I have a friend who is shortly coming home to Wales from South Africa but she is bringing 12 cats with her that she has rescued over the years!


----------



## Katz0806 (Nov 19, 2012)

*Cat can't find flat*

Hi,

Me again.  The cat that has adopted us is having trouble finding our flat. We live on the second floor of the building and she consistently heads to the flat below ours. When she can't find us she sits back and meows constantly.

I don't want to reinforce her behaviour by fetching her everytime she calls for us. Does anybody know how I can teach her that she needs to come up another flight of stairs?

Thanks
Kathy


----------



## Katz0806 (Nov 19, 2012)

Hi Guys,

Thanks for the welcome messages. I'm really hoping for some help with this cat. When we first went to feed her she didn't seem to know what cat food was at all and she won't drink water from a bowl. She's happy to drink it if the tap is running or out of puddles though. 

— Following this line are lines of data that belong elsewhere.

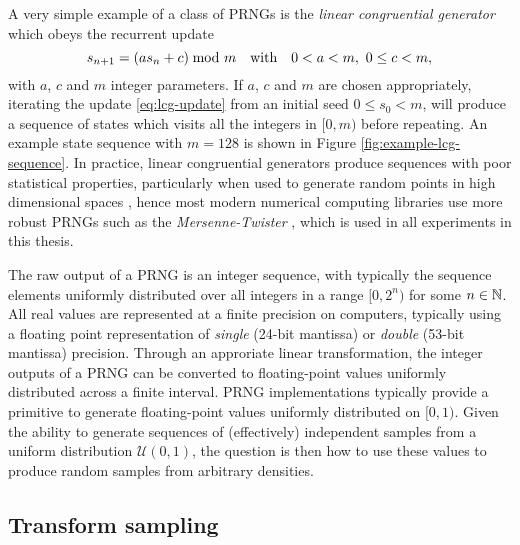 A very simple example of a class of \acp{PRNG} is the \emph{linear congruential generator} \citep{lehmer1951mathematical} which obeys the recurrent update
\begin{equation}\label{eq:lcg-update}
  s_{n+1} = (a s_n + c) \kern-4pt\mod m
  \quad \textrm{with} \quad
   0 < a < m,~ 0 \leq c < m,
\end{equation}
with $a$, $c$ and $m$ integer parameters. If $a$, $c$ and $m$ are chosen appropriately, iterating the update \eqref{eq:lcg-update} from an initial seed $0 \leq s_0 < m$, will produce a sequence of states which visits all the integers in $[0, m)$ before repeating. An example state sequence with $m=128$ is shown in Figure \ref{fig:example-lcg-sequence}. In practice, linear congruential generators produce sequences with poor statistical properties, particularly when used to generate random points in high dimensional spaces \citep{marsaglia1968random}, hence most modern numerical computing libraries use more robust \acp{PRNG} such as the \emph{Mersenne-Twister} \citep{matsumoto1998mersenne}, which is used in all experiments in this thesis.

The raw output of a \ac{PRNG} is an integer sequence, with typically the sequence elements uniformly distributed over all integers in a range $[0, 2^n)$ for some $n \in \mathbb{N}$. All real values are represented at a finite precision on computers, typically using a floating point representation \citep{ieee2008standard} of \emph{single} (24-bit mantissa) or \emph{double} (53-bit mantissa) precision. Through an approriate linear transformation, the integer outputs of a \ac{PRNG} can be converted to floating-point values uniformly distributed across a finite interval. \ac{PRNG} implementations typically provide a primitive to generate floating-point values uniformly distributed on $[0, 1)$. Given the ability to generate sequences of (effectively) independent samples from a uniform distribution $\mathcal{U}(0,1)$, the question is then how to use these values to produce random samples from arbitrary densities. %

\subsection{Transform sampling}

This seems to indicate she hasn't actually been fed properly, if at all, at her previous house. I could be wrong though, maybe they fed her pellets, but she was a really avid hunter.


----------



## bluemilk (Oct 3, 2005)

Sawubona,Kat! You guys are just starting summer,huh? She sounds feral. Leave out some food,see what happens,maybe look into TNR.

Welcome to the forum!

btw,do you live near Capetown?


----------



## Katz0806 (Nov 19, 2012)

Hi, yep starting Summer but it's been raining for most of the last 5 weeks. It's probably going to be a very hot December through February. 

I live in Durban so sadly no, not too close to Cape Town. 

She doesn't seem too feral. Although she gets very excited to see us, even if we've just been out of the room for a little while. She also tends to drool when she's too excited and purring. Funny little thing.


----------



## Nan (Oct 11, 2010)

Where are you feeding her? If she has to come up the stairs for food, that might help her to find your place.


----------



## Katz0806 (Nov 19, 2012)

Feeding her in the flat. We're not technically allowed pets in the building so having other people see us feeding her isn't ideal. We're trying to get hold of her real owners but no luck so far as they're never home. If it does become a problem we might move her to my father-in-laws house. 

We're in one of the busiest parts of the city and she crosses quite a few roads to go exploring. Makes me cringe. I'm rather scared she's going to get squashed.


----------



## Elvie (Nov 21, 2012)

Hey!

Well that's what I would do, I would leave her the food outside my apartment door and show her where it is. In the end she would learn where to find the food. 

Cats better remember "Where is the food" than "Who gives me the food"


----------